Figure 1 Multivariate statistical analysis (A) Principal component analysis (PCA) scatter plot of DS (green circle) vs. DM (red circle) in positive ion mode. (B) PCA scatter plot of DS (green circle) vs. DM (red circle) in the negative ion mode. (C) Orthogonal partial least squares discriminant analysis (OPLS-DA) in positive ion mode of DS vs. DM. (D) OPLS–DA in negative ion mode of DS vs. DM. (E) OPLS–DA permutation test in positive ion mode. (F) OPLS–DA permutation test in negative ion mode.
A total of 632 differential metabolites were detected (Figures 2A, B), including 82 significant differential metabolites (P < 0.05, VIP > 1), primarily classified as alkaloids and their derivatives, benzenoids, lignans, neolignans, and related compounds; lipids and lipid-like molecules; nucleosides, nucleotides, and analogs; organic acids and their derivatives; organic nitrogen compounds; organic oxygen compounds; organoheterocyclic compounds; and phenylpropanoids and polyketides. The predominant differential metabolites included D-glucosamine 6-phosphate, D-glucuronic acid, melibiose, N,N-dimethylarginine (asymmetric dimethylarginine, ADMA), etc. Qualitatively significant differentially abundant metabolites were then applied to construct a hierarchical cluster map for each group of samples (Figure 3). The clustering results were then used to assess the stability of the expression of selected target metabolites within each group. Meanwhile, the metabolites within similar clusters were deemed to have identical expression patterns, which might indicate a corresponding reaction step in the metabolic process.
Figure 2 Volcano plot of differentially abundant metabolites in diabetic patients with sarcopenia (DS) DS vs. diabetic patients without sarcopenia (DM). (A) DS vs. DM in positive ion mode. (B) DS vs. DM in negative ion mode. The abscissa is the multiple change value of the expression difference in metabolites between the two groups, and the ordinate is the statistical test value of the expression difference in metabolites, i.e., P-value. The abscissa and ordinate values were processed logarithmically. Each point represents a specific metabolite.
Figure 3 Heat map analysis of 82 differential metabolites between the DS and DM groups. The values of differential metabolites were normalized and shown on a color scale. The high and low metabolite levels are represented as red and blue scales, respectively.
3.3 ROC analysis of potential DS diagnostic biomarkers
The area under the ROC curve (AUC) for d-glucuronic acid and pentadecanoic acid was 0.94 and 0.700, respectively, whereas 5’-methylthioadenosine (5’-MTA) was 0.83. The concentration of ADMA was 0.86, glutamine was 0.75, and isoxanthohumol (IX) was 0.76 (P < 0.05; Table 2 and Figures 4A-E).

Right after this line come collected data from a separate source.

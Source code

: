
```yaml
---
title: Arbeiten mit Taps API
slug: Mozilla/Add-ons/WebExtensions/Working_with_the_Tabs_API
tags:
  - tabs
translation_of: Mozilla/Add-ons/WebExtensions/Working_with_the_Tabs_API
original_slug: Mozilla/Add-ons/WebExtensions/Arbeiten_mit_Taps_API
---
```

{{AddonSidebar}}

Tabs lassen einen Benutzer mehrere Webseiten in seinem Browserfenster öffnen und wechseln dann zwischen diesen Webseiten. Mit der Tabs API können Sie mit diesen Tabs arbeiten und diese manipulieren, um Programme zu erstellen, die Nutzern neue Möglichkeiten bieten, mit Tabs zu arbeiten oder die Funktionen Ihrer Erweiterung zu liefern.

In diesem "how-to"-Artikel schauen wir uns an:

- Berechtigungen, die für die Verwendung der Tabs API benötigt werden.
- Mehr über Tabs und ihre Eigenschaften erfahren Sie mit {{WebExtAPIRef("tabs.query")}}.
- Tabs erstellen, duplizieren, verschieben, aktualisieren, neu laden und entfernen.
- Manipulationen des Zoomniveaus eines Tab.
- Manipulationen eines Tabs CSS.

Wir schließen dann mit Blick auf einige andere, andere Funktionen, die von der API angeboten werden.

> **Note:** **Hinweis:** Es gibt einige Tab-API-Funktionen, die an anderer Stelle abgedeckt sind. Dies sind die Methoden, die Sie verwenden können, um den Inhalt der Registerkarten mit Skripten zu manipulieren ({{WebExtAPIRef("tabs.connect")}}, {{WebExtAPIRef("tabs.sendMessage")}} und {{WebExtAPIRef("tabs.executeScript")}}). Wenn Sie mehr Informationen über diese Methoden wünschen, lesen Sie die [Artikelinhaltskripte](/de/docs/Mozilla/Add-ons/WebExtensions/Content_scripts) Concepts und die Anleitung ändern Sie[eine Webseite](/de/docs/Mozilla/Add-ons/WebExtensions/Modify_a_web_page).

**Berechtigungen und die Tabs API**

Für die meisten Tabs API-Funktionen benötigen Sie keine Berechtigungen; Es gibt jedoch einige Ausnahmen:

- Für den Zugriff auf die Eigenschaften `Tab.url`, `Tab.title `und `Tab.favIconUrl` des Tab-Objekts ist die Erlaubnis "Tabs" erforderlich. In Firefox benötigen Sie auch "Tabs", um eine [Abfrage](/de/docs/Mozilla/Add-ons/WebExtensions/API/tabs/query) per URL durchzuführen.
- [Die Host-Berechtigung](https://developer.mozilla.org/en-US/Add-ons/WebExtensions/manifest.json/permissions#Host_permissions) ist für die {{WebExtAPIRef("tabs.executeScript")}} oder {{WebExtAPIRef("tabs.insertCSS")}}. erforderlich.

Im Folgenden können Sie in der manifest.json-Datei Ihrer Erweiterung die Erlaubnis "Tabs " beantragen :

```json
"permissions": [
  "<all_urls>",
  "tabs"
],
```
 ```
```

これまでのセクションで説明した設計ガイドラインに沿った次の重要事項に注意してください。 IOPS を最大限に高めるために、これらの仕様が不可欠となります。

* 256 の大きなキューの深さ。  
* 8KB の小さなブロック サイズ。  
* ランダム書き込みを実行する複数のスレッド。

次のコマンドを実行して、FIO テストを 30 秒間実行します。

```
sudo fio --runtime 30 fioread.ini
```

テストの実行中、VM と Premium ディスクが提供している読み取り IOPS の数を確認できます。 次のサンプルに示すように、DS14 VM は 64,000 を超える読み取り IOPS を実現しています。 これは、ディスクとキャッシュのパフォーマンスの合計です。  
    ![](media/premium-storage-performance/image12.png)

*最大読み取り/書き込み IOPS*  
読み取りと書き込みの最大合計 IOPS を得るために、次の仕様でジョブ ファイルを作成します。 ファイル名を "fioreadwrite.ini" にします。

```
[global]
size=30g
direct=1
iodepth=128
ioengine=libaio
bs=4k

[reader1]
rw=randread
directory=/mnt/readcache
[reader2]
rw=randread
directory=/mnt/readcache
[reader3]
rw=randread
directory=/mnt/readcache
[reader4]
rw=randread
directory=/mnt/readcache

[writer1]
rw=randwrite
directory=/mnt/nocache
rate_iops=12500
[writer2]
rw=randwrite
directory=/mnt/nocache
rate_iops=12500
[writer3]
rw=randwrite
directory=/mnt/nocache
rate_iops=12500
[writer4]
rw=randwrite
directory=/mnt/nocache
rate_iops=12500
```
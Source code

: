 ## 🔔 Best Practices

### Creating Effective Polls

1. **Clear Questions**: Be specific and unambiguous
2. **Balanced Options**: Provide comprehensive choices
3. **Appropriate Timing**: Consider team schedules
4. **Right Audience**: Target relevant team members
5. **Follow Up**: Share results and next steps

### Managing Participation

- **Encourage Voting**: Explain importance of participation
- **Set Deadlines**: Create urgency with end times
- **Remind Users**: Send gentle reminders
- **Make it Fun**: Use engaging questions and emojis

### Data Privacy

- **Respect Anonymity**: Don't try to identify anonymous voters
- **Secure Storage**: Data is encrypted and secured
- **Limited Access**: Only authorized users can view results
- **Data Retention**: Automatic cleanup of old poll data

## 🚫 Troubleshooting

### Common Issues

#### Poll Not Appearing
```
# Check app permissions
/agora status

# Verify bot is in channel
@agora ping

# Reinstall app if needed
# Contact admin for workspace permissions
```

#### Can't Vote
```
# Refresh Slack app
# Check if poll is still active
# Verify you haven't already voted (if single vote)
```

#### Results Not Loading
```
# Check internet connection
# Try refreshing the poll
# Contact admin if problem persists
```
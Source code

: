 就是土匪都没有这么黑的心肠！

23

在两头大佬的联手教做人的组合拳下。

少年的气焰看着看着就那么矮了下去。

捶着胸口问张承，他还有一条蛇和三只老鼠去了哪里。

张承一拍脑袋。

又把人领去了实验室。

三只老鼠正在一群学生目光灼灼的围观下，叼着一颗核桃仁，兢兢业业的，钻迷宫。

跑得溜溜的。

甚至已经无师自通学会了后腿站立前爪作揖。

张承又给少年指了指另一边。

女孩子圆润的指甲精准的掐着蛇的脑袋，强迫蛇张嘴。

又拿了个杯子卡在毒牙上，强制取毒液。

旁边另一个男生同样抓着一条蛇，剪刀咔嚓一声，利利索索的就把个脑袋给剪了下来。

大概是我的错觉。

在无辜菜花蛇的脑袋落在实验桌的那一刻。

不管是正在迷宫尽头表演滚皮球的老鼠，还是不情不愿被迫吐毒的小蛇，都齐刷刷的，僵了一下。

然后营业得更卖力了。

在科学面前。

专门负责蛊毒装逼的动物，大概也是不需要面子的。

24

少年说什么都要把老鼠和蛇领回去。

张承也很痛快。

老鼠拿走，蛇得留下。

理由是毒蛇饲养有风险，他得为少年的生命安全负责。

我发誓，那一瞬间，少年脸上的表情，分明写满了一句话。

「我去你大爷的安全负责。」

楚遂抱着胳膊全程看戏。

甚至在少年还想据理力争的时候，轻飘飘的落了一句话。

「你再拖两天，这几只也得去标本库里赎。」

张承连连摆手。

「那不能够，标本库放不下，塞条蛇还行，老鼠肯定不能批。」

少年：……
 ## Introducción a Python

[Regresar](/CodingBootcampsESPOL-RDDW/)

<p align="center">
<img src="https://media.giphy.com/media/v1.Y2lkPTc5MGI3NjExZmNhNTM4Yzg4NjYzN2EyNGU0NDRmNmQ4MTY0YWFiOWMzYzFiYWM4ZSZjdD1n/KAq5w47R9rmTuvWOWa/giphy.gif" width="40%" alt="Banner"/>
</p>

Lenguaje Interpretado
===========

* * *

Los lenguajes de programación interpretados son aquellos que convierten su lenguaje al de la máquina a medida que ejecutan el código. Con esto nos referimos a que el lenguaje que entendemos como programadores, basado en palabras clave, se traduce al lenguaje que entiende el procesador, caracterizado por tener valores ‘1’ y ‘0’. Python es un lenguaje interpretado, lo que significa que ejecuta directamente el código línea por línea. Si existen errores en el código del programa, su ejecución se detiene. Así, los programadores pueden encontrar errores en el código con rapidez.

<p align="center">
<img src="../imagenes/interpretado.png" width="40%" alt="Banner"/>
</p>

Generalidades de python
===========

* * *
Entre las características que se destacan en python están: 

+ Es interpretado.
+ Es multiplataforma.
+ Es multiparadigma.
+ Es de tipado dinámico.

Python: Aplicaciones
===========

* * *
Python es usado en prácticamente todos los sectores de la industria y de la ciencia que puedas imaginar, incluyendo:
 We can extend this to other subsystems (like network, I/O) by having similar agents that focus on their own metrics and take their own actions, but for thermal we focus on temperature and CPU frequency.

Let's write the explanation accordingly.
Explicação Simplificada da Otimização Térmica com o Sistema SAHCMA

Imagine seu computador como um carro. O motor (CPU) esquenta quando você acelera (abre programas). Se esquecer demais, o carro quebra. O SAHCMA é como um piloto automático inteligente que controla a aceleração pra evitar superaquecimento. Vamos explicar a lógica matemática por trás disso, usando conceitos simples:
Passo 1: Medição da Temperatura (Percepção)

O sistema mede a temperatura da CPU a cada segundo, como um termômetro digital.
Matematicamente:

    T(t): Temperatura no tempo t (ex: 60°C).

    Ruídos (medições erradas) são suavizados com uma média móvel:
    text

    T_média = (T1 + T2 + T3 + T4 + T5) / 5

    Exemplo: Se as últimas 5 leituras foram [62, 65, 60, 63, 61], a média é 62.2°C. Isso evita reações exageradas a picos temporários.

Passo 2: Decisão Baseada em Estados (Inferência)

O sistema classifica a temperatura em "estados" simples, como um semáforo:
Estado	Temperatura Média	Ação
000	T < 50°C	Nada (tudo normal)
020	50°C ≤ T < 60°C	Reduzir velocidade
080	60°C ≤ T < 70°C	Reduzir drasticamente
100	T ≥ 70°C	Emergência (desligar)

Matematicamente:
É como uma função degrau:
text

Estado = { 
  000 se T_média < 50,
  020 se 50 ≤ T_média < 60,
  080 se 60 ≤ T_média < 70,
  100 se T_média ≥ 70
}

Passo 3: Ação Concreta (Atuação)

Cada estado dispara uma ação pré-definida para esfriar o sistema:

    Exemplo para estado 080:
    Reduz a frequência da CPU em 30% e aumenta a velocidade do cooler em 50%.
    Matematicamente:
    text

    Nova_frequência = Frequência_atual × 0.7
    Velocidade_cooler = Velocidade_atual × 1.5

Figure 4 Receiver operating characteristic curve (ROC) of differential metabolites. (A–E) ROC curves of five metabolites: pentadecanoic acid, 5’-methylthioadenosine (MTA), N,N-dimethylarginine (asymmetric dimethylarginine, ADMA), glutamine, and isoxanthohumol (IX). AUC represents the recognition performance. The 95% confidence interval of the AUC was calculated based on the nonparametric resampling method. The points on the curve represent the optimal thresholds determined by the ROC curve to distinguish the two groups. The ordinate is the enrichment rate, which is the ratio of the amount of metabolites enriched in the pathway to the amount of metabolites annotated in the pathway.
3.4 Detection and identification of differential metabolites
Compared with the DM group, the concentrations of pentadecanoic acid, 5’-MTA, ADMA, glutamine and gluconic acid in the DS group were significantly increased, while that of IX was decreased(P < 0.05 for each, Figures 5A-E). We further determined the concentration of ADMA and 5’-MTA in the serum of 280 patients using ELISA. ELISA results showed that the concentrations of 5’-MTA and ADMA were significantly increased in the DS group (P < 0.01, Figure 6), which were consistent with the results of metabolomics analysis.
Figure 5 Analysis of differential metabolite abundance. (A) Quantitative differences between DS and DM controls for plasma pentadecanoic acid concentrations; (B) 5’-methylthioadenosine concentrations; (C) N,N-dimethylarginine concentrations; and (D) glutamine concentrations. (E) Isoxanthohumol concentration. Welch t-test was performed to compare the means of each metabolite in participants with DS and DM controls. * P < 0.05 vs. control. Compared with the DM group, the concentrations of hexadecanoic acid, methionine, N,N-dimethylarginine, glutamine, and gluconic acid in the DS group increased, and the concentration of isoxanthohumol decreased.
Figure 6 ELISA analysis of the concentration of serum ADMA and 5’-MTA in DS and DM group. ** P < 0.01 vs. DM group.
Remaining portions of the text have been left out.